To do: Nothing but an exact copy is asked for: the lines in the material below from the one with "Argparseを使ってみた" through the one with "# Pinata Pinner", pictures excluded.

────────

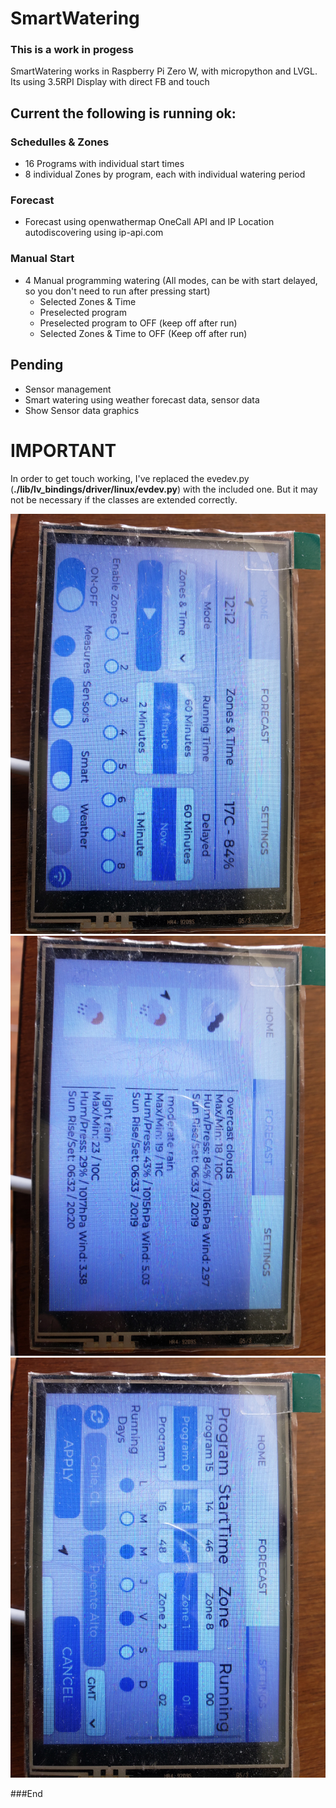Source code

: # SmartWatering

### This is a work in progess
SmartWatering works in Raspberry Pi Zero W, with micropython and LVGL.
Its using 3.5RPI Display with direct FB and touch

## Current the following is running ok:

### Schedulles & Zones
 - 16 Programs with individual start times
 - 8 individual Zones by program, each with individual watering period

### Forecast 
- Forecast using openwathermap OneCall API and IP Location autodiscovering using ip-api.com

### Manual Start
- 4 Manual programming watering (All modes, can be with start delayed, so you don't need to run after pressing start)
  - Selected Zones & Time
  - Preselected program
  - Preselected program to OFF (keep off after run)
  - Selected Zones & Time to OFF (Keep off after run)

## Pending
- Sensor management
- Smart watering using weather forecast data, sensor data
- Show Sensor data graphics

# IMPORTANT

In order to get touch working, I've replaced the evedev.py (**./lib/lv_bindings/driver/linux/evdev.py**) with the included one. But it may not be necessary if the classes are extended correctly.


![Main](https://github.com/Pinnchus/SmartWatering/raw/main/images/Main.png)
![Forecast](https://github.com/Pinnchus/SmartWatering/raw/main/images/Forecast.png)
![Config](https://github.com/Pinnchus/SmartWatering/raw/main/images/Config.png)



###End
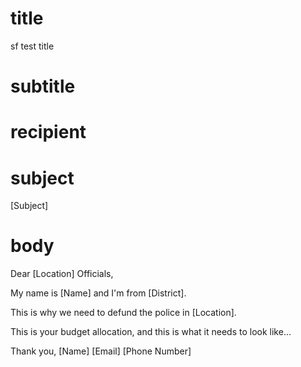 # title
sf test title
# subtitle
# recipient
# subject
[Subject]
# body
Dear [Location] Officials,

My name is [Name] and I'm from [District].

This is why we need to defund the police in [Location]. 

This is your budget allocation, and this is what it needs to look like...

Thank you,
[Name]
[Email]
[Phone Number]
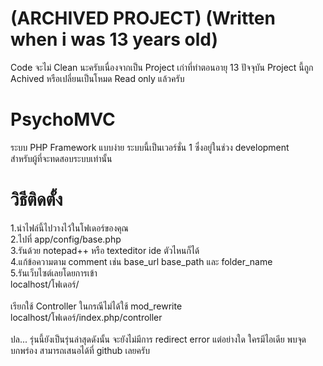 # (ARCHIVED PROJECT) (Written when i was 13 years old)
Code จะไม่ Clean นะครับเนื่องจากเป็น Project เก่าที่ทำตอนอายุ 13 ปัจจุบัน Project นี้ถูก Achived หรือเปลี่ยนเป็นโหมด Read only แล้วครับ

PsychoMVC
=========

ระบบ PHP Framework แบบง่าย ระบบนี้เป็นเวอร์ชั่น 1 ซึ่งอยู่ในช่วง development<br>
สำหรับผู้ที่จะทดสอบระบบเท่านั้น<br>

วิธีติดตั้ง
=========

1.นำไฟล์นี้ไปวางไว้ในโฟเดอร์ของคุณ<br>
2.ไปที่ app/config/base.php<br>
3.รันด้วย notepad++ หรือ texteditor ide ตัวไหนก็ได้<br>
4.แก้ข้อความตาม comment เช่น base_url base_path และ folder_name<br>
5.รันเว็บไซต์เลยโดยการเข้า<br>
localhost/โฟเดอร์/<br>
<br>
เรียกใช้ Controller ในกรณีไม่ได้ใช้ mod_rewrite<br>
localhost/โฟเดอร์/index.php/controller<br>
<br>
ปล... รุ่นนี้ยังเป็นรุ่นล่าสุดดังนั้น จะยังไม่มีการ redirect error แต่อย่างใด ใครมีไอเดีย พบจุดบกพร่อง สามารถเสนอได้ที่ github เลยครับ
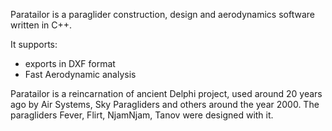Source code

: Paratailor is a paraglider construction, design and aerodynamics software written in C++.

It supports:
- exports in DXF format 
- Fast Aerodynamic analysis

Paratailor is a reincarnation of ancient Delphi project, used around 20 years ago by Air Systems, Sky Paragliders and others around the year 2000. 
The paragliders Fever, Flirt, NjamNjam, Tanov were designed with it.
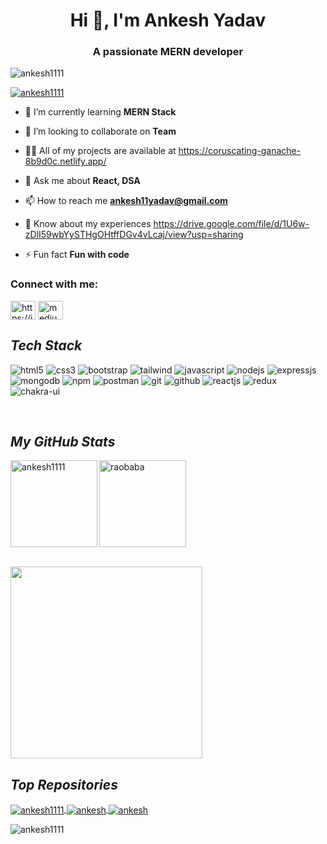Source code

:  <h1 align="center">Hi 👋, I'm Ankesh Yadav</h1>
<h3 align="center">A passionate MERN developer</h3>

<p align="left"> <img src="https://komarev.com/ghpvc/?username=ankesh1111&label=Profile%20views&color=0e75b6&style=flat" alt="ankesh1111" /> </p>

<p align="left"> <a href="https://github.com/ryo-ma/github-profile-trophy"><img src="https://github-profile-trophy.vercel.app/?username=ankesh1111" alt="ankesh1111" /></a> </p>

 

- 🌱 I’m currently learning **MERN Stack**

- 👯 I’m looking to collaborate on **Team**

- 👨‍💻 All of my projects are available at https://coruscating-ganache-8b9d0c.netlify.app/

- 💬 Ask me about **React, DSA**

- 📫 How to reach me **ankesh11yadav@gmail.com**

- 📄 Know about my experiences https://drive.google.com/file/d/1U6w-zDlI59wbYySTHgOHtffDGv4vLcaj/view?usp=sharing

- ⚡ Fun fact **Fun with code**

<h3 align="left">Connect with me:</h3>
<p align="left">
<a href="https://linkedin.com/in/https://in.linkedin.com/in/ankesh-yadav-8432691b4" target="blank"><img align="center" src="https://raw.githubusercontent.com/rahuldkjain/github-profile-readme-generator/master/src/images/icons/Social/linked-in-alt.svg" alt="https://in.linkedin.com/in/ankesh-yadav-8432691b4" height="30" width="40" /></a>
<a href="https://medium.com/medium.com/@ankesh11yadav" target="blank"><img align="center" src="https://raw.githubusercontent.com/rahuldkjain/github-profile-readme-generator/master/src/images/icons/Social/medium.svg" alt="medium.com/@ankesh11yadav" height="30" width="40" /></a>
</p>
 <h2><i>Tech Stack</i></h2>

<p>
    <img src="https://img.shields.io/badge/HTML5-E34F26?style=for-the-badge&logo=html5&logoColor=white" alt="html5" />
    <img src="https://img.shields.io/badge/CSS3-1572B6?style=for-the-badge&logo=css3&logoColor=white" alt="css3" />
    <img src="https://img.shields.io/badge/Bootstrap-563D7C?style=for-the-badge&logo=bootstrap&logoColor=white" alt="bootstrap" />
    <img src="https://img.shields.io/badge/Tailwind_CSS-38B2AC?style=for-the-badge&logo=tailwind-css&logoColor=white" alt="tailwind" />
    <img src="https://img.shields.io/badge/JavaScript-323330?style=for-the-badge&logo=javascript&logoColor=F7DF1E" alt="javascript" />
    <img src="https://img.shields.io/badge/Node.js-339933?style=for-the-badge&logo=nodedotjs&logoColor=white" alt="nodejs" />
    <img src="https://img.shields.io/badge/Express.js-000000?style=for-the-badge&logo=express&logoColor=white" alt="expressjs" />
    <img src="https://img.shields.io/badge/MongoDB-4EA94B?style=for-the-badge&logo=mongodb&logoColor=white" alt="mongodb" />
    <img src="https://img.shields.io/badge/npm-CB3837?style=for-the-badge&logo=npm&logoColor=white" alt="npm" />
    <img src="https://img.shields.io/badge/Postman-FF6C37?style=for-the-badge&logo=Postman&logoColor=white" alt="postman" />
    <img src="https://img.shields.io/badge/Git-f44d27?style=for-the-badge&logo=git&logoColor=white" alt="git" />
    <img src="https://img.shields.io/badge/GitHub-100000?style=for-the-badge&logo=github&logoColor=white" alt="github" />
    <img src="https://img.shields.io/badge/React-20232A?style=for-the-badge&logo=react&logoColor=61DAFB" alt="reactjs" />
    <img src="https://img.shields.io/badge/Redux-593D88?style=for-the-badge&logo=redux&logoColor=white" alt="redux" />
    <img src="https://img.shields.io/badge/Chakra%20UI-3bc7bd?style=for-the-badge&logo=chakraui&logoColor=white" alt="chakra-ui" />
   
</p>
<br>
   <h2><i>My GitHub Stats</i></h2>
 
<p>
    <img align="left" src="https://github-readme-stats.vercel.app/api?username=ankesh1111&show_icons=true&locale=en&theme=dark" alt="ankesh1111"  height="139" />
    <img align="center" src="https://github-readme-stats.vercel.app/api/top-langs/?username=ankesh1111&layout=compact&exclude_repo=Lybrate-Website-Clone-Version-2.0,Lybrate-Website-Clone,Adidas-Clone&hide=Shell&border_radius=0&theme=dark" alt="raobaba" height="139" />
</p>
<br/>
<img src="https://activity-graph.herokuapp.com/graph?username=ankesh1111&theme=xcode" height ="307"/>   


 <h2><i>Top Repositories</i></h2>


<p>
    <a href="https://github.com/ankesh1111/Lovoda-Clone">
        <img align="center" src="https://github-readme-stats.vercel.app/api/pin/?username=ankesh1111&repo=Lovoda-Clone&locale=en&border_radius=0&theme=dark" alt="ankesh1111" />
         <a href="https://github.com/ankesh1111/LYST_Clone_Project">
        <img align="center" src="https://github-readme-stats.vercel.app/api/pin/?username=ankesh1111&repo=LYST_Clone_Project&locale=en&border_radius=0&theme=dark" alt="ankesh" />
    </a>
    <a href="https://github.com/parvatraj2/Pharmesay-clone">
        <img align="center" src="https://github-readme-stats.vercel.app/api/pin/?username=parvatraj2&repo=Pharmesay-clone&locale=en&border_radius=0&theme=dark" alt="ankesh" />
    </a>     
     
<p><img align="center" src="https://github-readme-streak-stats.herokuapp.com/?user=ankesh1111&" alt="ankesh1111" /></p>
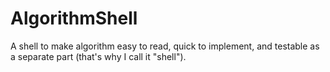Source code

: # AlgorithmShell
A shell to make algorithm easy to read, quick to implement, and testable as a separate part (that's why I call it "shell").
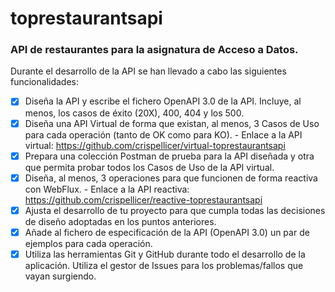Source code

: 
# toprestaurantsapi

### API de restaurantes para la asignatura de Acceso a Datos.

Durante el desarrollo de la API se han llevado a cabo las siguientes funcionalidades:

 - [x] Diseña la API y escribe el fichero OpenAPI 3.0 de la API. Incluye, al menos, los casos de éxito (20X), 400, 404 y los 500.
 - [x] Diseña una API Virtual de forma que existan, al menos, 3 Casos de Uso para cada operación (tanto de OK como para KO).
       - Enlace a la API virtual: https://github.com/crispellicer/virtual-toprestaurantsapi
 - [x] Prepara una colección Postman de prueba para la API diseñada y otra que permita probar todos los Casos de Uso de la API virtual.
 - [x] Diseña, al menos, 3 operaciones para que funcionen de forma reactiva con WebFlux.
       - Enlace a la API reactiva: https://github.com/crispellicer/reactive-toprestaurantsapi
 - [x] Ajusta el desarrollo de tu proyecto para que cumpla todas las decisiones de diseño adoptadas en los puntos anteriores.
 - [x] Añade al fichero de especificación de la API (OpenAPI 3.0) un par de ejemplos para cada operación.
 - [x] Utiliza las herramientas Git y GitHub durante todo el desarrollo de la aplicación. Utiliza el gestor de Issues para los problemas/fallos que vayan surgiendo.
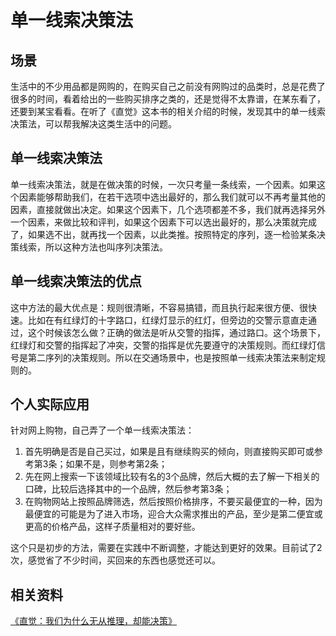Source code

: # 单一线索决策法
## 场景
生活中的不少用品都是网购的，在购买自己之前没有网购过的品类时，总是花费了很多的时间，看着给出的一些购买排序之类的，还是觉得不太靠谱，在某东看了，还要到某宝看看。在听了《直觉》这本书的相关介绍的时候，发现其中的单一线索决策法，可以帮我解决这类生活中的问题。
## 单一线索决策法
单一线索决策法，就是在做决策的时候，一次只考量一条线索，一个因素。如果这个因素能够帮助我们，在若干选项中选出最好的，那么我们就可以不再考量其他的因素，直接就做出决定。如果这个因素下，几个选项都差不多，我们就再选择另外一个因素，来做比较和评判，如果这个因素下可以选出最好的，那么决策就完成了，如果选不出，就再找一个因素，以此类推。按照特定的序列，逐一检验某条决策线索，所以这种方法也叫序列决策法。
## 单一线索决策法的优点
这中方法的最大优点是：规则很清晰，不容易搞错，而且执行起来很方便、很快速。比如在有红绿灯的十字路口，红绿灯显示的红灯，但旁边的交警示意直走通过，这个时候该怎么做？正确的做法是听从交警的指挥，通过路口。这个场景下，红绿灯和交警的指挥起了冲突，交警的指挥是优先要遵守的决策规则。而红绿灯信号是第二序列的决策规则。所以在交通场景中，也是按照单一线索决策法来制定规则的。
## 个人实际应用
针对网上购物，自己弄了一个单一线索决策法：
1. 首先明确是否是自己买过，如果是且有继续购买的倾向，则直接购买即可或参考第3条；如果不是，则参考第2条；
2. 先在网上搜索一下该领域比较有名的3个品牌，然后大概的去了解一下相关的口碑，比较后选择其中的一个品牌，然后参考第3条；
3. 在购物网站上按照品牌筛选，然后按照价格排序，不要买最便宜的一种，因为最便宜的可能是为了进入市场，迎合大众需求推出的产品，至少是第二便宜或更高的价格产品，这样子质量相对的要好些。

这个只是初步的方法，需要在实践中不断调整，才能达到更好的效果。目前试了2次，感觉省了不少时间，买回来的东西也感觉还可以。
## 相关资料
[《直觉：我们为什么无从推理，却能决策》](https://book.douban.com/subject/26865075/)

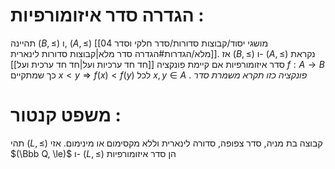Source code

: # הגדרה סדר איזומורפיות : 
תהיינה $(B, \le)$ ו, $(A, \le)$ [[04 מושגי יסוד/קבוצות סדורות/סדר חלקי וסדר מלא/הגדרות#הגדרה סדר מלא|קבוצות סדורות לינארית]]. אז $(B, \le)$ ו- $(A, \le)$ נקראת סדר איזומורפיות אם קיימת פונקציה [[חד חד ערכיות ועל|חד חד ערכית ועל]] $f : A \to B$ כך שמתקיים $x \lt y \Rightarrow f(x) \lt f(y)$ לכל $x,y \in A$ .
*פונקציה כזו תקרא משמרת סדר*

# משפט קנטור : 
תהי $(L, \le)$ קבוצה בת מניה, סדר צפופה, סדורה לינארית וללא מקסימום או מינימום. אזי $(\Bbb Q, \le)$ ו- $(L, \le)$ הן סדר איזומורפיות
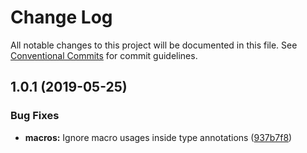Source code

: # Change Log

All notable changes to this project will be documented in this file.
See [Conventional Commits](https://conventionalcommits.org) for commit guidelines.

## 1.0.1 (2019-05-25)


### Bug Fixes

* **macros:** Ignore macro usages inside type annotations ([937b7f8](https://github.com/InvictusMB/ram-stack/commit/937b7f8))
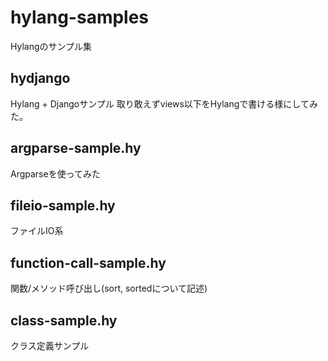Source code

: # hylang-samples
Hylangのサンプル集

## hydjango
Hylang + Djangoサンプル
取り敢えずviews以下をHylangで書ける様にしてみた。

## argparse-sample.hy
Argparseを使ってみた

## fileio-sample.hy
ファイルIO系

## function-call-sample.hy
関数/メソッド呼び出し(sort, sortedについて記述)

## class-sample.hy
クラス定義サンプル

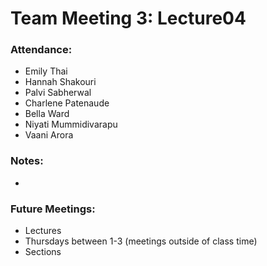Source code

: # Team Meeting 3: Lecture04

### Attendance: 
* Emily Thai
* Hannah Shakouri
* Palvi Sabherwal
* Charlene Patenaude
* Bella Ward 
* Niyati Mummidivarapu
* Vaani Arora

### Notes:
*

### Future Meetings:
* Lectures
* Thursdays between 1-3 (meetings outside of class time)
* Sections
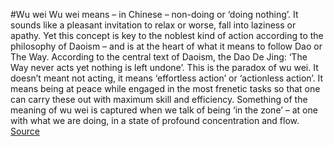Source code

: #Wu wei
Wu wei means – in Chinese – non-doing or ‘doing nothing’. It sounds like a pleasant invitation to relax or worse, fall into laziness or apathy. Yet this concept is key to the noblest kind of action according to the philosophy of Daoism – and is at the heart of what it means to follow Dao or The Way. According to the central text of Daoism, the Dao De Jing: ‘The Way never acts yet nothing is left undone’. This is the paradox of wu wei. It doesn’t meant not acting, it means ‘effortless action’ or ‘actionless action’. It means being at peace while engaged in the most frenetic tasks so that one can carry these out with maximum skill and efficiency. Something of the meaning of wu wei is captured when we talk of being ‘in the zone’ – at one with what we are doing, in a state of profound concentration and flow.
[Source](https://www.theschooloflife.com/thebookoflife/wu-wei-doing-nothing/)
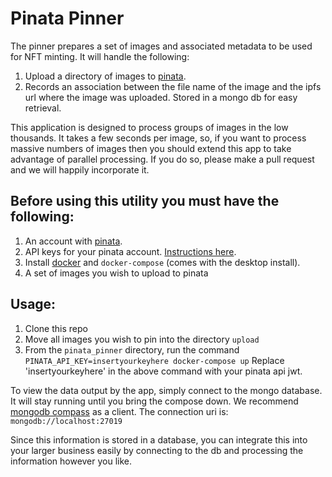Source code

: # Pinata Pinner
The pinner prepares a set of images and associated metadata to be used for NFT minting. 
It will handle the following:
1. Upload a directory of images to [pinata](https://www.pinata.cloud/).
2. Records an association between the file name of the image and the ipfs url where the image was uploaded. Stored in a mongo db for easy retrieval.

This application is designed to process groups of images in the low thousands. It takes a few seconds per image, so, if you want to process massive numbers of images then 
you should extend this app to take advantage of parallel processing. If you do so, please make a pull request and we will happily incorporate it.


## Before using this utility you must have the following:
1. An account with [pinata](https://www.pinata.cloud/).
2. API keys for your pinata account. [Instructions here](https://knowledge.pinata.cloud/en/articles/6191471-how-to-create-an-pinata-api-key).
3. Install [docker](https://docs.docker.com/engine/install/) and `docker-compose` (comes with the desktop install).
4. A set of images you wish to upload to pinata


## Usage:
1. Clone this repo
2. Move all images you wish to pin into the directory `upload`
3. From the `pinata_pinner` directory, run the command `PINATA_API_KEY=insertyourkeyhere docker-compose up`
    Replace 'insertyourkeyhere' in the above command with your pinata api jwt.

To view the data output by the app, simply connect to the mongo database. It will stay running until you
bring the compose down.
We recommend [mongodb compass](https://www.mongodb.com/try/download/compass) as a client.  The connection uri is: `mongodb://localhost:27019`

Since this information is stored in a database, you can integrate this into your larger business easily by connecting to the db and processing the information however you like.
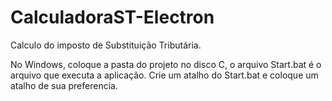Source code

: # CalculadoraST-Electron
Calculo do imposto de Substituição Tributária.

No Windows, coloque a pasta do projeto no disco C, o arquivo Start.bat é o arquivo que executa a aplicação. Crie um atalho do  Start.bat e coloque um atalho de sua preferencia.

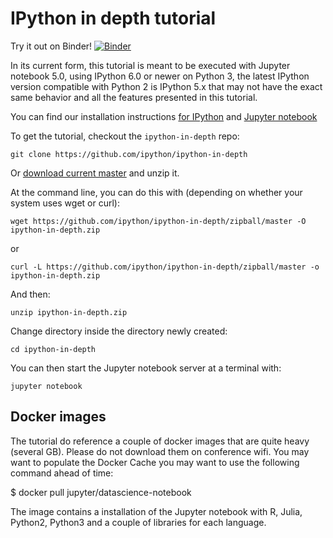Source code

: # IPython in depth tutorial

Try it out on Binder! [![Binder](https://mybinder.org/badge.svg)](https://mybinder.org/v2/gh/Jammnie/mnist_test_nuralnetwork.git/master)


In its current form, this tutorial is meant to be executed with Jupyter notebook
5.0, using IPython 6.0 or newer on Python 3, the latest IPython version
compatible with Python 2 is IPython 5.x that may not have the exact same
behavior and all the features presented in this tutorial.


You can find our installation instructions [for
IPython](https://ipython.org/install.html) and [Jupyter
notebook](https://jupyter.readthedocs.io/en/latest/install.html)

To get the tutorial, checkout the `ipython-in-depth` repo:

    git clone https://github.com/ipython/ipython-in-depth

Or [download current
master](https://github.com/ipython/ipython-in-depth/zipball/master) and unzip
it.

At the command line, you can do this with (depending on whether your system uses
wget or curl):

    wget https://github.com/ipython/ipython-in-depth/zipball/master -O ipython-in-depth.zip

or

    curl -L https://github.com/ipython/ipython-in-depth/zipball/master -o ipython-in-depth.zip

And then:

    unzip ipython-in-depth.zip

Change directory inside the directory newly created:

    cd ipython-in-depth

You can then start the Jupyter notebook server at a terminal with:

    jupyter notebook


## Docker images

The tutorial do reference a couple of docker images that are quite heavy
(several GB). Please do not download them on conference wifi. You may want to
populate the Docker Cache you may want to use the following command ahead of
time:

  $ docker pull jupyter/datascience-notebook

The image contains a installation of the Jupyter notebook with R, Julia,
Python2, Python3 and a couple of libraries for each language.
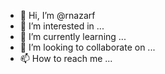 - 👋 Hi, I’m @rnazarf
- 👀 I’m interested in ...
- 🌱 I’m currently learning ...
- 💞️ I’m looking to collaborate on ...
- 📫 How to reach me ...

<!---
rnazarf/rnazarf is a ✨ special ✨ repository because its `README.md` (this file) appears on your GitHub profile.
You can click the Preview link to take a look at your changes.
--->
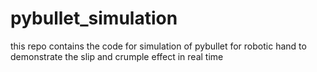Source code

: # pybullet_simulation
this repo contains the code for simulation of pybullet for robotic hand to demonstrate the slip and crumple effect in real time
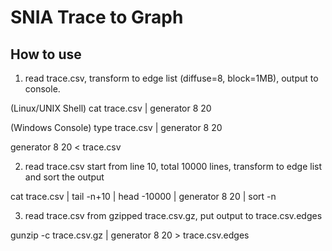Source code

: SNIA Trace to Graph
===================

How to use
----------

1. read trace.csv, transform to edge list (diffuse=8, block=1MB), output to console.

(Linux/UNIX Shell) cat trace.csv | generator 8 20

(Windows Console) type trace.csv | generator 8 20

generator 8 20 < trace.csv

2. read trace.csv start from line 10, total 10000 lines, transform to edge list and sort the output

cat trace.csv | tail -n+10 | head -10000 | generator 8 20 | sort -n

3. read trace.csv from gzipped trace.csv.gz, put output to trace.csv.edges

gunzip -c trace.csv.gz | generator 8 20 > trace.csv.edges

────────

Result for this exercise:
Argparseを使ってみた

## fileio-sample.hy
ファイルIO系

## function-call-sample.hy
関数/メソッド呼び出し(sort, sortedについて記述)

## class-sample.hy
クラス定義サンプル

Source code

: # Team Meeting 3: Lecture04

### Attendance: 
* Emily Thai
* Hannah Shakouri
* Palvi Sabherwal
* Charlene Patenaude
* Bella Ward 
* Niyati Mummidivarapu
* Vaani Arora

### Notes:
*

### Future Meetings:
* Lectures
* Thursdays between 1-3 (meetings outside of class time)
* Sections
Source code

: #Wu wei
Wu wei means – in Chinese – non-doing or ‘doing nothing’. It sounds like a pleasant invitation to relax or worse, fall into laziness or apathy. Yet this concept is key to the noblest kind of action according to the philosophy of Daoism – and is at the heart of what it means to follow Dao or The Way. According to the central text of Daoism, the Dao De Jing: ‘The Way never acts yet nothing is left undone’. This is the paradox of wu wei. It doesn’t meant not acting, it means ‘effortless action’ or ‘actionless action’. It means being at peace while engaged in the most frenetic tasks so that one can carry these out with maximum skill and efficiency. Something of the meaning of wu wei is captured when we talk of being ‘in the zone’ – at one with what we are doing, in a state of profound concentration and flow.
[Source](https://www.theschooloflife.com/thebookoflife/wu-wei-doing-nothing/)
Source code

: # Pinata Pinner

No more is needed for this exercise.